RECORDS FOR THE EXERCISE

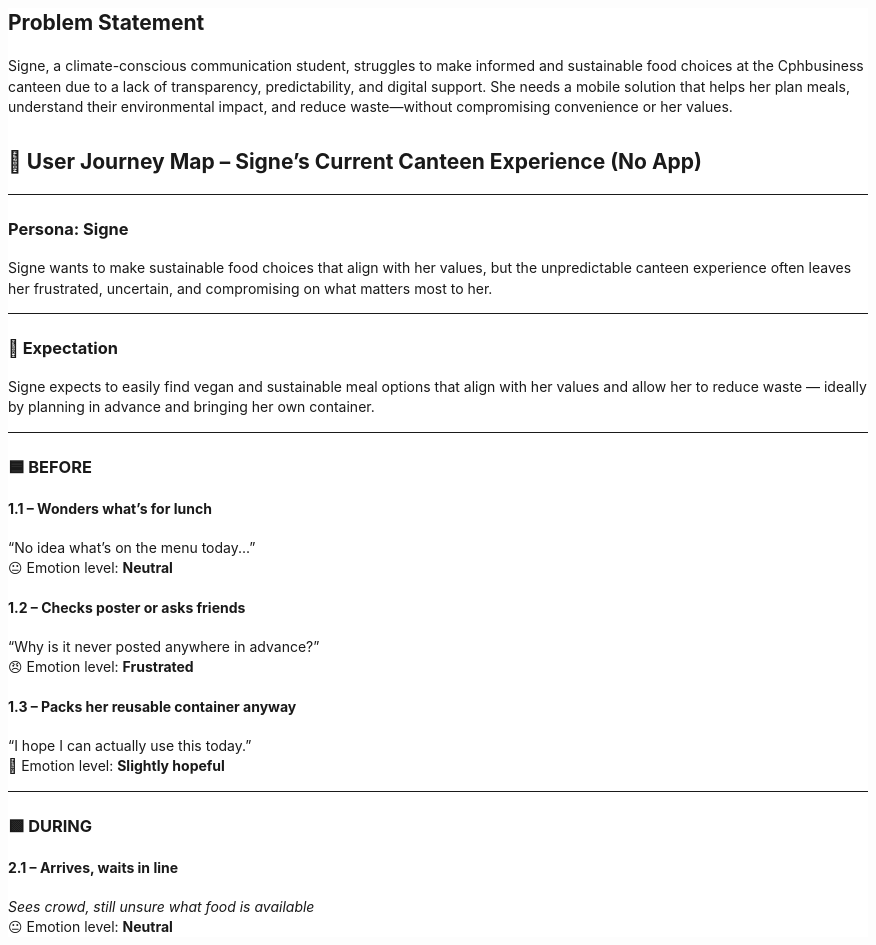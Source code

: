 
## **Problem Statement**

Signe, a climate-conscious communication student, struggles to make informed and sustainable food choices at the Cphbusiness canteen due to a lack of transparency, predictability, and digital support. She needs a mobile solution that helps her plan meals, understand their environmental impact, and reduce waste—without compromising convenience or her values.


## 🌱 **User Journey Map – Signe’s Current Canteen Experience (No App)**


---

### Persona: Signe

Signe wants to make sustainable food choices that align with her values, but the unpredictable canteen experience often leaves her frustrated, uncertain, and compromising on what matters most to her.

---
### 🎯 **Expectation**

Signe expects to easily find vegan and sustainable meal options that align with her values and allow her to reduce waste — ideally by planning in advance and bringing her own container.

---

### 🟦 **BEFORE**

#### **1.1 – Wonders what’s for lunch**

“No idea what’s on the menu today...”  
😐 Emotion level: **Neutral**

#### **1.2 – Checks poster or asks friends**

“Why is it never posted anywhere in advance?”  
😠 Emotion level: **Frustrated**

#### **1.3 – Packs her reusable container anyway**

“I hope I can actually use this today.”  
🙂 Emotion level: **Slightly hopeful**

---

### 🟩 **DURING**

#### **2.1 – Arrives, waits in line**

_Sees crowd, still unsure what food is available_  
😐 Emotion level: **Neutral**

WORK TASK
Please repeat, exactly and only, the lines from the one containing "food is available_" through the last line of the records, both included.

RESULT FOR THIS EXERCISE
_Sees crowd, still unsure what food is available_  
😐 Emotion level: **Neutral**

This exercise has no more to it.